Rendered images with source text:
::::::::
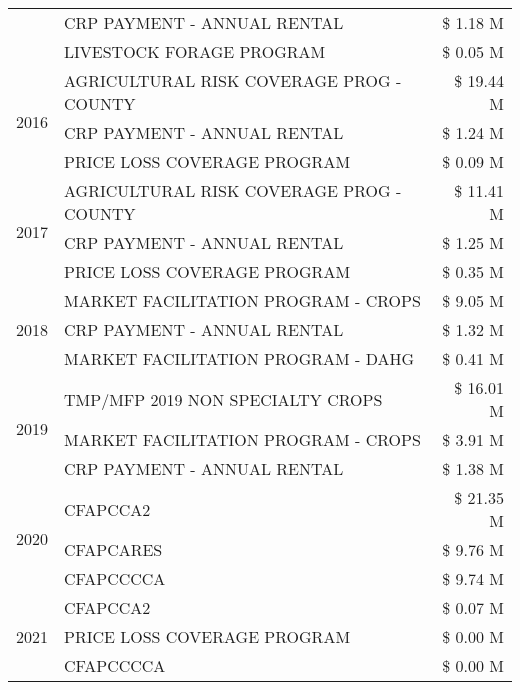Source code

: \begin{tabular}{llr}
 & CRP PAYMENT - ANNUAL RENTAL & \$ 1.18 M \\
 & LIVESTOCK FORAGE PROGRAM & \$ 0.05 M \\
\cline{1-3}
\multirow[t]{3}{*}{2016} & AGRICULTURAL RISK COVERAGE PROG - COUNTY & \$ 19.44 M \\
 & CRP PAYMENT - ANNUAL RENTAL & \$ 1.24 M \\
 & PRICE LOSS COVERAGE PROGRAM & \$ 0.09 M \\
\cline{1-3}
\multirow[t]{3}{*}{2017} & AGRICULTURAL RISK COVERAGE PROG - COUNTY & \$ 11.41 M \\
 & CRP PAYMENT - ANNUAL RENTAL & \$ 1.25 M \\
 & PRICE LOSS COVERAGE PROGRAM & \$ 0.35 M \\
\cline{1-3}
\multirow[t]{3}{*}{2018} & MARKET FACILITATION PROGRAM - CROPS & \$ 9.05 M \\
 & CRP PAYMENT - ANNUAL RENTAL & \$ 1.32 M \\
 & MARKET FACILITATION PROGRAM - DAHG & \$ 0.41 M \\
\cline{1-3}
\multirow[t]{3}{*}{2019} & TMP/MFP 2019 NON SPECIALTY CROPS & \$ 16.01 M \\
 & MARKET FACILITATION PROGRAM - CROPS & \$ 3.91 M \\
 & CRP PAYMENT - ANNUAL RENTAL & \$ 1.38 M \\
\cline{1-3}
\multirow[t]{3}{*}{2020} & CFAPCCA2 & \$ 21.35 M \\
 & CFAPCARES & \$ 9.76 M \\
 & CFAPCCCCA & \$ 9.74 M \\
\cline{1-3}
\multirow[t]{3}{*}{2021} & CFAPCCA2 & \$ 0.07 M \\
 & PRICE LOSS COVERAGE PROGRAM & \$ 0.00 M \\
 & CFAPCCCCA & \$ 0.00 M \\
\cline{1-3}
\bottomrule
\end{tabular}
::::::::
▶ _Task instructions_
Each record above is to be written out exactly; the pictures are not.

▶ _Output_
Source code

: \begin{tabular}{llr}
 & CRP PAYMENT - ANNUAL RENTAL & \$ 1.18 M \\
 & LIVESTOCK FORAGE PROGRAM & \$ 0.05 M \\
\cline{1-3}
\multirow[t]{3}{*}{2016} & AGRICULTURAL RISK COVERAGE PROG - COUNTY & \$ 19.44 M \\
 & CRP PAYMENT - ANNUAL RENTAL & \$ 1.24 M \\
 & PRICE LOSS COVERAGE PROGRAM & \$ 0.09 M \\
\cline{1-3}
\multirow[t]{3}{*}{2017} & AGRICULTURAL RISK COVERAGE PROG - COUNTY & \$ 11.41 M \\
 & CRP PAYMENT - ANNUAL RENTAL & \$ 1.25 M \\
 & PRICE LOSS COVERAGE PROGRAM & \$ 0.35 M \\
\cline{1-3}
\multirow[t]{3}{*}{2018} & MARKET FACILITATION PROGRAM - CROPS & \$ 9.05 M \\
 & CRP PAYMENT - ANNUAL RENTAL & \$ 1.32 M \\
 & MARKET FACILITATION PROGRAM - DAHG & \$ 0.41 M \\
\cline{1-3}
\multirow[t]{3}{*}{2019} & TMP/MFP 2019 NON SPECIALTY CROPS & \$ 16.01 M \\
 & MARKET FACILITATION PROGRAM - CROPS & \$ 3.91 M \\
 & CRP PAYMENT - ANNUAL RENTAL & \$ 1.38 M \\
\cline{1-3}
\multirow[t]{3}{*}{2020} & CFAPCCA2 & \$ 21.35 M \\
 & CFAPCARES & \$ 9.76 M \\
 & CFAPCCCCA & \$ 9.74 M \\
\cline{1-3}
\multirow[t]{3}{*}{2021} & CFAPCCA2 & \$ 0.07 M \\
 & PRICE LOSS COVERAGE PROGRAM & \$ 0.00 M \\
 & CFAPCCCCA & \$ 0.00 M \\
\cline{1-3}
\bottomrule
\end{tabular}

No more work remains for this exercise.